Documentary to unravel fascinating secrets of Iron Age site in western Iran
TEHRAN – Iranian filmmaker Keyvan Tabatabaei-Samimi has made a documentary on Ganj Dareh, which was once an Iron Age settlement in western Iran. The site is also one of the cradles of agriculture and livestock domestication in West Asia.
Titled “Ganj Dareh”, the film takes a behind-the-scenes look at one of the most important archaeological discoveries in the country, jointly conducted by Iranian, Danish teams of cultural heritage experts.
In 2019, Iranian and Danish archaeologists and cultural heritage experts discovered new traces of Iron Age occupation in a prehistorical cave during a follow-up archaeology season carried out based on an agreement previously signed between the Razi University of Kermanshah and the University of Copenhagen.
Supervised by Iran’s Research Institute of Cultural Heritage & Tourism, the project was co-led by Iranian archaeologist Hojjat Darabi and Professor Tobias Richter from the Department of Cross-Cultural and Regional Studies at the University of Copenhagen.

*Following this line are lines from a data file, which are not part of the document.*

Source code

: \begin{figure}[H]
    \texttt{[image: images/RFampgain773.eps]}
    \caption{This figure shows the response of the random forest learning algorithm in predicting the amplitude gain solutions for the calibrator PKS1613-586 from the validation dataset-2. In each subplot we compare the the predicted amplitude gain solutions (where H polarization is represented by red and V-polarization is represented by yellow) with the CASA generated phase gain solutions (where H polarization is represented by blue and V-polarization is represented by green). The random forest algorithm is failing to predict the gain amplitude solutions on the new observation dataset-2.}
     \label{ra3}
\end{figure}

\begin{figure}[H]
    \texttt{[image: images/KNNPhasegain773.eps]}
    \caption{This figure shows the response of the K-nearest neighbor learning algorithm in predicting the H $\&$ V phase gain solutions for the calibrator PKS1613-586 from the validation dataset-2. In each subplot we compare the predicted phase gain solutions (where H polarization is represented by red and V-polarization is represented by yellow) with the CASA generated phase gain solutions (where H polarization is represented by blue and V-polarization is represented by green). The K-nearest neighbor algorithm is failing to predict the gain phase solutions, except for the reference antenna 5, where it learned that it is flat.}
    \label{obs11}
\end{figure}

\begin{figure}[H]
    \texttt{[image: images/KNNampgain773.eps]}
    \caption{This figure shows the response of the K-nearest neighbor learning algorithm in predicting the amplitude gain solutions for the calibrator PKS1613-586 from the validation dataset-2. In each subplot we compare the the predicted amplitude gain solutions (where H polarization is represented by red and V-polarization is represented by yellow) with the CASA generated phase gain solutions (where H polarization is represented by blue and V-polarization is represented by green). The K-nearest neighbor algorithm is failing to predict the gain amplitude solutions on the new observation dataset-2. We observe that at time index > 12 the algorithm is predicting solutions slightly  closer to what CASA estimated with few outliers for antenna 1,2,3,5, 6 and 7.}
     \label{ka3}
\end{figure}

Discoveries were made in Mar-Gurgalan [Sarab] cave that, according to Darabi, was inhabited some 50,000 years ago. “Preliminary results indicate that the cave was inhabited about 50,000 years ago and appears to be used both by the Neanderthals for residing and hunting and by the early Homo sapiens,” Darabi explained.
The cave was previously excavated by Danish archaeologists in the early 1970s, however, the excavations were renewed using new scientific methods, he added. The team managed to collect new evidence concerning how sedentism and agriculture [domestication of plants and animals] started in the region, which is situated in the central Zagros mountain range.
Prof. Ezatollah Negahban (1926 – 2009), who was an Iranian archaeologist known as the father of Iranian modern archaeology, believed that caves and rock shelters were particularly attractive living places for the hunter-gatherers of the early Paleolithic period and the geographic situation of the Iranian Plateau with its bordering mountain systems including the Zagros range on the west and the Alborz range on the north has meant that there were many cave sites which would have been suitable for an early cave-dwelling man.
In general, the Zagros highlands have been subject to more Stone Age research and investigation than have the Alborz Mountains, and therefore a more detailed picture of early cave-dwelling life has been developed for the Zagros region where traces of cave dwellers from the Lower Paleolithic to the Middle Paleolithic, Upper Paleolithic, and Epipaleolithic periods have been found. Although other parts of Persia have been less investigated than the Zagros highlands, traces of cave dwellers have also been found at sites scattered throughout the Iranian Plateau and in the lowlands.